Am Sonntag fehlt immer etwas

Angefangene Projekte haben in den seltensten Fällen mit Können zu tun. Sie haben mit Unterbrechungen zu tun, und Unterbrechungen entstehen fast immer gleich.
Man fängt am Samstagnachmittag an, kommt gut voran, und irgendwann fehlt eine Kleinigkeit. Kein Gerät — eine Schraubenlänge, eine Körnung, ein Bohrer. Am Samstag geht man dafür noch los. Am Sonntag nicht mehr, weil zu ist. Und am Montag fängt die Woche an.

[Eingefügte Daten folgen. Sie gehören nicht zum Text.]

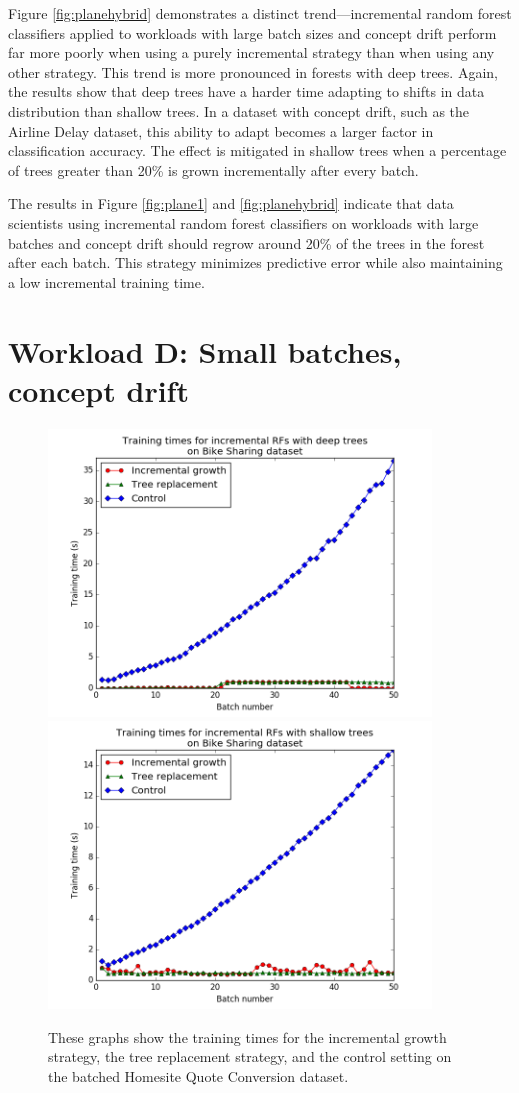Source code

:Figure \ref{fig:planehybrid} demonstrates a distinct trend---incremental random
forest classifiers applied to workloads with large batch sizes and concept
drift perform far more poorly when using a purely incremental strategy than
when using any other strategy. This trend is more pronounced in forests with
deep trees. Again, the results show that deep trees have a harder time adapting
to shifts in data distribution than shallow trees. In a dataset with concept
drift, such as the Airline Delay dataset, this ability to adapt becomes a
larger factor in classification accuracy. The effect is mitigated in shallow
trees when a percentage of trees greater than 20\% is grown incrementally after
every batch.

The results in Figure \ref{fig:plane1} and \ref{fig:planehybrid} indicate that data
scientists using incremental random forest classifiers on workloads with large
batches and concept drift should regrow around 20\% of the trees in the forest
after each batch. This strategy minimizes predictive error while also
maintaining a low incremental training time.


\section{Workload D: Small batches, concept drift}

\begin{figure}
  \centering
  \includegraphics[width=4.0in]{deep_bikeshare_time}\\
  \includegraphics[width=4.0in]{shallow_bikeshare_time}
  \caption{These graphs show the training times for the
  incremental growth strategy, the tree replacement strategy, and the control
setting on the batched Homesite Quote Conversion dataset.}
  \label{fig:bikeshare1}
\end{figure}

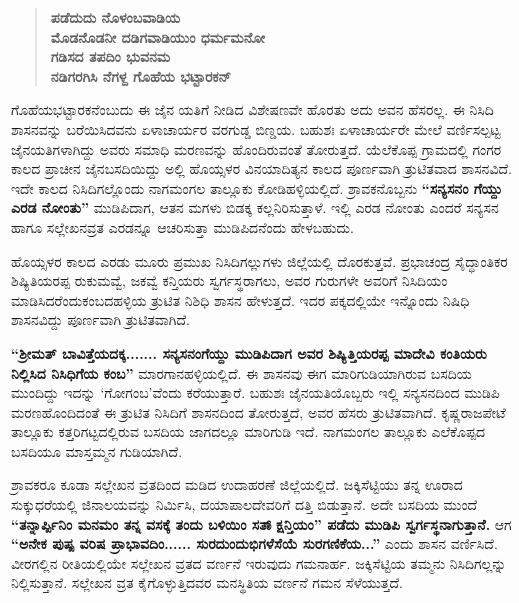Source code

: \begin{verse}
\textbf{ಪಡೆದುದು ನೊಳಂಬವಾಡಿಯ} \\\textbf{ಮೊಡನೊಡನೀ ದಡಿಗವಾಡಿಯುಂ ಧರ್ಮಮನೋ} \\\textbf{ಗಡಿಸದ ತಪದಿಂ ಭುವನಮ} \\\textbf{ನಡಿಗರಗಿಸಿ ನೆಗಳ್ದ ಗೊಹೆಯ ಭಟ್ಟಾರಕನ್​}
\end{verse}

ಗೊಹೆಯಭಟ್ಟಾರಕನೆಂಬುದು ಈ ಜೈನ ಯತಿಗೆ ನೀಡಿದ ವಿಶೇಷಣವೇ ಹೊರತು ಅದು ಅವನ ಹೆಸರಲ್ಲ. ಈ ನಿಸಿದಿ ಶಾಸನವನ್ನು ಬರೆಯಿಸಿದವನು ಏಳಾಚಾರ್ಯರ ವರಗುಡ್ಡ ಬಿಣ್ಡಯ. ಬಹುಶಃ ಏಳಾಚಾರ್ಯರೇ ಮೇಲೆ ವರ್ಣಿಸಲ್ಪಟ್ಟ ಜೈನಯತಿಗಳಾಗಿದ್ದು ಅವರು ಸಮಾಧಿ ಮರಣವನ್ನು ಹೊಂದಿರುವಂತೆ ತೋರುತ್ತದೆ. ಯೆಲೆಕೊಪ್ಪ ಗ್ರಾಮದಲ್ಲಿ ಗಂಗರ ಕಾಲದ ಪ್ರಾಚೀನ ಜೈನಬಸದಿಯಿದ್ದು ಅಲ್ಲಿ ಹೊಯ್ಸಳರ ವಿನಯಾದಿತ್ಯನ ಕಾಲದ ಪೂರ್ಣವಾಗಿ ತ್ರುಟಿತವಾದ ಶಾಸನವಿದೆ. ಇದೇ ಕಾಲದ ನಿಸಿದಿಗಲ್ಲೊಂದು ನಾಗಮಂಗಲ ತಾಲ್ಲೂಕು ಕೋಡಿಹಳ್ಳಿಯಲ್ಲಿದೆ. ಶ್ರಾವಕನೊಬ್ಬನು \textbf{“ಸನ್ಯಸನಂ ಗೆಯ್ದು ಎರಡ ನೋಂತು”} ಮುಡಿಪಿದಾಗ, ಆತನ ಮಗಳು ಬಿಡಕ್ಕ ಕಲ್ಲನಿರಿಸುತ್ತಾಳೆ. ಇಲ್ಲಿ ಎರಡ ನೋಂತು ಎಂದರೆ ಸನ್ಯಸನ ಹಾಗೂ ಸಲ್ಲೇಖನವ್ರತ ಎರಡನ್ನೂ ಆಚರಿಸುತ್ತಾ ಮುಡಿಪಿದನೆಂದು ಹೇಳಬಹುದು.

ಹೊಯ್ಸಳರ ಕಾಲದ ಎರಡು ಮೂರು ಪ್ರಮುಖ ನಿಸಿದಿಗಲ್ಲುಗಳು ಜಿಲ್ಲೆಯಲ್ಲಿ ದೊರಕುತ್ತವೆ. ಪ್ರಭಾಚಂದ್ರ ಸೈದ್ಧಾಂತಿಕರ ಶಿಷ್ಯಿತಿಯರಪ್ಪ ರುಕುಮವ್ವೆ, ಜಕವ್ವೆ ಕನ್ತಿಯರು ಸ್ವರ್ಗಸ್ಥರಾಗಲು, ಅವರ ಗುರುಗಳೇ ಅವರಿಗೆ ನಿಸಿದಿಯಂ ಮಾಡಿಸಿದರೆಂದು\break ಕಂಬದಹಳ್ಳಿಯ ತ್ರುಟಿತ ನಿಶಿಧಿ ಶಾಸನ ಹೇಳುತ್ತದೆ. ಇದರ ಪಕ್ಕದಲ್ಲಿಯೇ ಇನ್ನೊಂದು ನಿಷಿಧಿ ಶಾಸನವಿದ್ದು ಪೂರ್ಣವಾಗಿ ತ್ರುಟಿತವಾಗಿದೆ.

\textbf{“ಶ‍್ರೀಮತ್​ ಬಾವಿತ್ತೆಯದಕ್ಕ....... ಸನ್ಯಸನಂಗೆಯ್ದು ಮುಡಿಪಿದಾಗ ಅವರ ಶಿಷ್ಯಿತ್ತಿಯರಪ್ಪ ಮಾದೇವಿ ಕಂತಿಯರು ನಿಲ್ಲಿಸಿದ ನಿಸಿಧಿಗೆಯ ಕಂಬ”} ಮಾರಗಾನಹಳ್ಳಿಯಲ್ಲಿದೆ. ಈ ಶಾಸನವು ಈಗ ಮಾರಿಗುಡಿಯಾಗಿರುವ ಬಸದಿಯ ಮುಂದಿದ್ದು ಇದನ್ನು ‘ಗೋಗಂಬ’ವೆಂದು ಕರೆಯುತ್ತಾರೆ. ಬಹುಶಃ ಜೈನಯತಿಯೊಬ್ಬರು ಇಲ್ಲಿ ಸನ್ಯಸನದಿಂದ ಮುಡಿಪಿ ಮರಣಹೊಂದಿದಂತೆ ಈ ತ್ರುಟಿತ ನಿಸಿದಿಗೆ ಶಾಸನದಿಂದ ತೋರುತ್ತದೆ, ಅವರ ಹೆಸರು ತ್ರುಟಿತವಾಗಿದೆ. ಕೃಷ್ಣರಾಜಪೇಟೆ ತಾಲ್ಲೂಕು ಕತ್ತರಿಗಟ್ಟದಲ್ಲಿರುವ ಬಸದಿಯ ಜಾಗದಲ್ಲೂ ಮಾರಿಗುಡಿ ಇದೆ. ನಾಗಮಂಗಲ ತಾಲ್ಲೂಕು ಎಲೆಕೊಪ್ಪದ ಬಸದಿಯೂ ಮಾಸ್ತಮ್ಮನ ಗುಡಿಯಾಗಿದೆ.

ಶ್ರಾವಕರೂ ಕೂಡಾ ಸಲ್ಲೇಖನ ವ್ರತದಿಂದ ಮಡಿದ ಉದಾಹರಣೆ ಜಿಲ್ಲೆಯಲ್ಲಿದೆ. ಜಕ್ಕಿಸೆಟ್ಟಿಯು ತನ್ನ ಊರಾದ ಸುಕ್ಕುಧರೆಯಲ್ಲಿ ಜಿನಾಲಯವನ್ನು ನಿರ್ಮಿಸಿ, ದಯಾಪಾಲದೇವರಿಗೆ ದತ್ತಿ ಬಿಡುತ್ತಾನೆ. ಅದೇ ಬಸದಿಯ ಮುಂದೆ \textbf{“ತನ್ನಾರ್ಪ್ಪಿನಿಂ ಮನಮಂ ತನ್ನ ವಸಕ್ಕೆ ತಂದು ಬಳಿಯಿಂ ಸತ್ಕ್ಷಾನ್ತಿಯಂ” ಪಡೆದು ಮುಡಿಪಿ ಸ್ವರ್ಗಸ್ಥನಾಗುತ್ತಾನೆ.} ಆಗ \textbf{“ಅನೇಕ ಪುಷ್ಪ ವರಿಷ ಪ್ರಾಭಾವದಿಂ...... ಸುರದುಂದುಭಿಗಳೆಸೆಯೆ ಸುರಗಣಿಕೆಯ...”} ಎಂದು ಶಾಸನ ವರ್ಣಿಸಿದೆ. ವೀರಗಲ್ಲಿನ ರೀತಿಯಲ್ಲಿಯೇ ಸಲ್ಲೇಖನ ವ್ರತದ ವರ್ಣನೆ ಇರುವುದು ಗಮನಾರ್ಹ. ಜಕ್ಕಿಸೆಟ್ಟಿಯ ತಮ್ಮನು ನಿಸಿದಿಗಲ್ಲನ್ನು ನಿಲ್ಲಿಸುತ್ತಾನೆ. ಸಲ್ಲೇಖನ ವ್ರತ ಕೈಗೊಳ್ಳುತ್ತಿದವರ ಮನಸ್ಥಿತಿಯ ವರ್ಣನೆ ಗಮನ ಸೆಳೆಯುತ್ತದೆ.


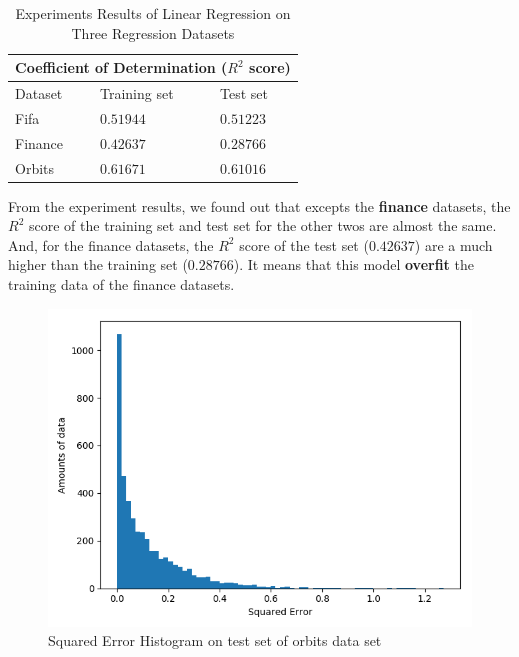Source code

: \documentclass{article}
\begin{document}
\begin{table}[htb]
	\caption{Experiments Results of Linear Regression on Three Regression Datasets}
	\label{sample-table}
	\centering
	\begin{tabular}{lll}
		\toprule
		\cmidrule{1-3}
		\multicolumn{3}{c}{Coefficient of Determination ($R^2$ score)}\\
		\midrule
		Dataset & Training set & Test set \\
		\midrule
		Fifa & $0.51944$ & $0.51223$  \\
		Finance & $0.42637$  & $0.28766$ \\
		Orbits & $0.61671$  & $0.61016$  \\
		\bottomrule
	\end{tabular}
\end{table}

From the experiment results, we found out that excepts the \textbf{finance} datasets, the $R^2$ score of the training set and test set for the other twos are almost the same. And, for the finance datasets, the $R^2$ score of the test set ($0.42637$) are a much higher than the training set ($0.28766$). It means that this model  \textbf{overfit} the training data of the finance datasets.

\pagebreak

\begin{figure}[h]
  \centering
  \includegraphics[scale=0.3]{fifa_lg.png}
  \caption{Squared Error Histogram on test set of orbits data set}
\end{figure}
\end{document}
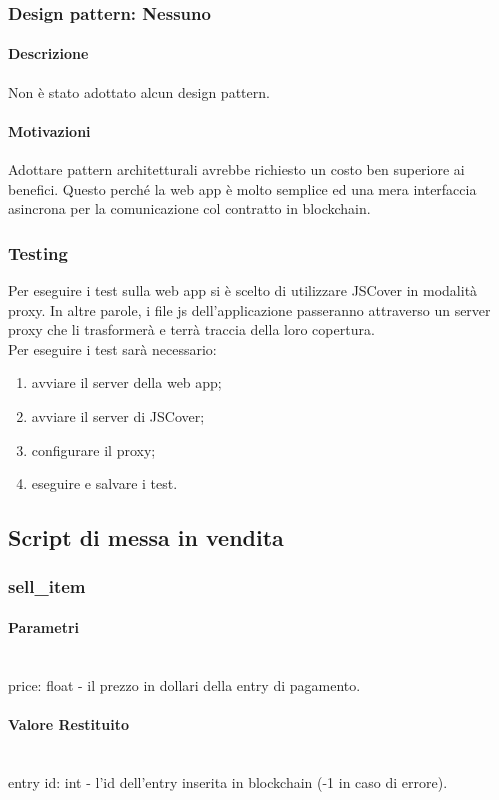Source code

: \documentclass[a4paper, 12pt]{article}
\begin{document}
\subsubsection{Design pattern: Nessuno}
\paragraph{Descrizione}
Non è stato adottato alcun design pattern.
\paragraph{Motivazioni}
Adottare pattern architetturali avrebbe richiesto un costo ben superiore ai benefici. Questo perché la web app è molto semplice ed una mera interfaccia asincrona per la comunicazione col contratto in blockchain.
\subsubsection{Testing}
Per eseguire i test sulla web app si è scelto di utilizzare JSCover in modalità proxy.
In altre parole, i file js dell'applicazione passeranno attraverso un server proxy che li trasformerà e terrà traccia della loro copertura. \\
Per eseguire i test sarà necessario:
\begin{enumerate}
    \item avviare il server della web app;
    \item avviare il server di JSCover;
    \item configurare il proxy;
    \item eseguire e salvare i test.
\end{enumerate}

\subsection{Script di messa in vendita}
\subsubsection{sell\_item}
\paragraph{Parametri}\\
price: float - il prezzo in dollari della entry di pagamento.
\paragraph{Valore Restituito}\\
entry id: int - l'id dell'entry inserita in blockchain (-1 in caso di errore).
\end{document}
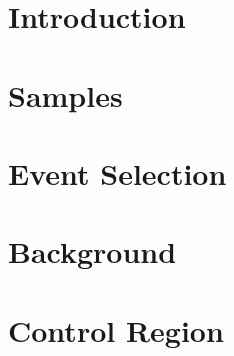\documentclass[UKenglish,texlive=2015,subcaption=true]{latex/atlasdoc}
\begin{document}
\maketitle
\tableofcontents



\section{Introduction}
\label{sec:intro}
 

\clearpage
\section{Samples}
\label{sec:samples}
 

\clearpage
\section{Event Selection}
\label{sec:selection}



\clearpage
\section{Background}
\label{sec:bkg}





\clearpage
\section{Control Region}
\label{sec:CR}

\end{document}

Zwischen Sonntagnachmittag und dem nächsten freien Tag liegen sechs Tage, und in diesen sechs Tagen verliert ein Projekt seinen Schwung. Die Baustelle wird zum Zustand, an den man sich gewöhnt. Wer eine angefangene Wand ein halbes Jahr hat, hat nicht aufgegeben — er hat einmal an einem Sonntag etwas nicht dagehabt.
Deshalb steht bei mir Verbrauchsmaterial weiter oben, als es beim Schenken wirkt. Ein Sortiment mit allen gängigen Größen ist kein aufregendes Geschenk. Es ist aber der Unterschied zwischen einer Unterbrechung von zehn Minuten und einer von sechs Tagen.
Der zweite Punkt ist die Ordnung, und der wird noch stärker unterschätzt. Vieles ist da und wird trotzdem nicht gefunden. Wer eine halbe Stunde sucht, hört danach oft ganz auf, weil die halbe Stunde die war, die zur Verfügung stand.